BEGIN

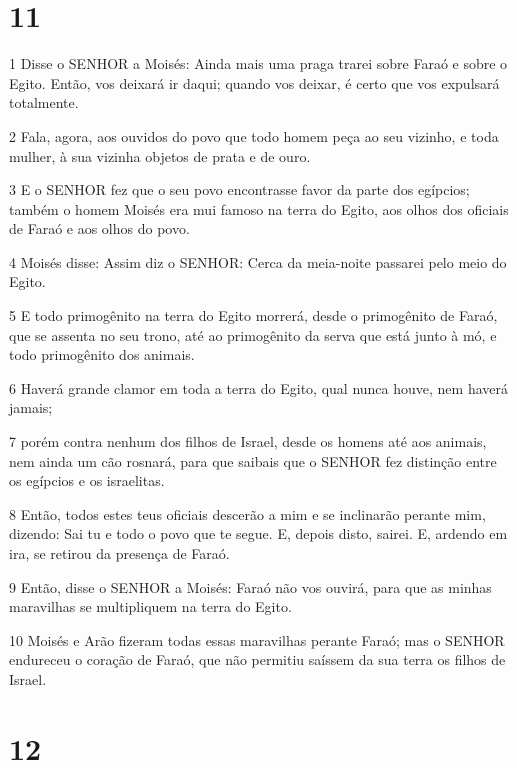 \chapter{11}

\par 1 Disse o SENHOR a Moisés: Ainda mais uma praga trarei sobre Faraó e sobre o Egito. Então, vos deixará ir daqui; quando vos deixar, é certo que vos expulsará totalmente.
\par 2 Fala, agora, aos ouvidos do povo que todo homem peça ao seu vizinho, e toda mulher, à sua vizinha objetos de prata e de ouro.
\par 3 E o SENHOR fez que o seu povo encontrasse favor da parte dos egípcios; também o homem Moisés era mui famoso na terra do Egito, aos olhos dos oficiais de Faraó e aos olhos do povo.
\par 4 Moisés disse: Assim diz o SENHOR: Cerca da meia-noite passarei pelo meio do Egito.
\par 5 E todo primogênito na terra do Egito morrerá, desde o primogênito de Faraó, que se assenta no seu trono, até ao primogênito da serva que está junto à mó, e todo primogênito dos animais.
\par 6 Haverá grande clamor em toda a terra do Egito, qual nunca houve, nem haverá jamais;
\par 7 porém contra nenhum dos filhos de Israel, desde os homens até aos animais, nem ainda um cão rosnará, para que saibais que o SENHOR fez distinção entre os egípcios e os israelitas.
\par 8 Então, todos estes teus oficiais descerão a mim e se inclinarão perante mim, dizendo: Sai tu e todo o povo que te segue. E, depois disto, sairei. E, ardendo em ira, se retirou da presença de Faraó.
\par 9 Então, disse o SENHOR a Moisés: Faraó não vos ouvirá, para que as minhas maravilhas se multipliquem na terra do Egito.
\par 10 Moisés e Arão fizeram todas essas maravilhas perante Faraó; mas o SENHOR endureceu o coração de Faraó, que não permitiu saíssem da sua terra os filhos de Israel.

\chapter{12}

END

◆ ACTIVITY
Give again, word for word, every line from the one holding "nem haverá jamais;" to the end of the data.

◆ SOLUTION
\par 6 Haverá grande clamor em toda a terra do Egito, qual nunca houve, nem haverá jamais;
\par 7 porém contra nenhum dos filhos de Israel, desde os homens até aos animais, nem ainda um cão rosnará, para que saibais que o SENHOR fez distinção entre os egípcios e os israelitas.
\par 8 Então, todos estes teus oficiais descerão a mim e se inclinarão perante mim, dizendo: Sai tu e todo o povo que te segue. E, depois disto, sairei. E, ardendo em ira, se retirou da presença de Faraó.
\par 9 Então, disse o SENHOR a Moisés: Faraó não vos ouvirá, para que as minhas maravilhas se multipliquem na terra do Egito.
\par 10 Moisés e Arão fizeram todas essas maravilhas perante Faraó; mas o SENHOR endureceu o coração de Faraó, que não permitiu saíssem da sua terra os filhos de Israel.

\chapter{12}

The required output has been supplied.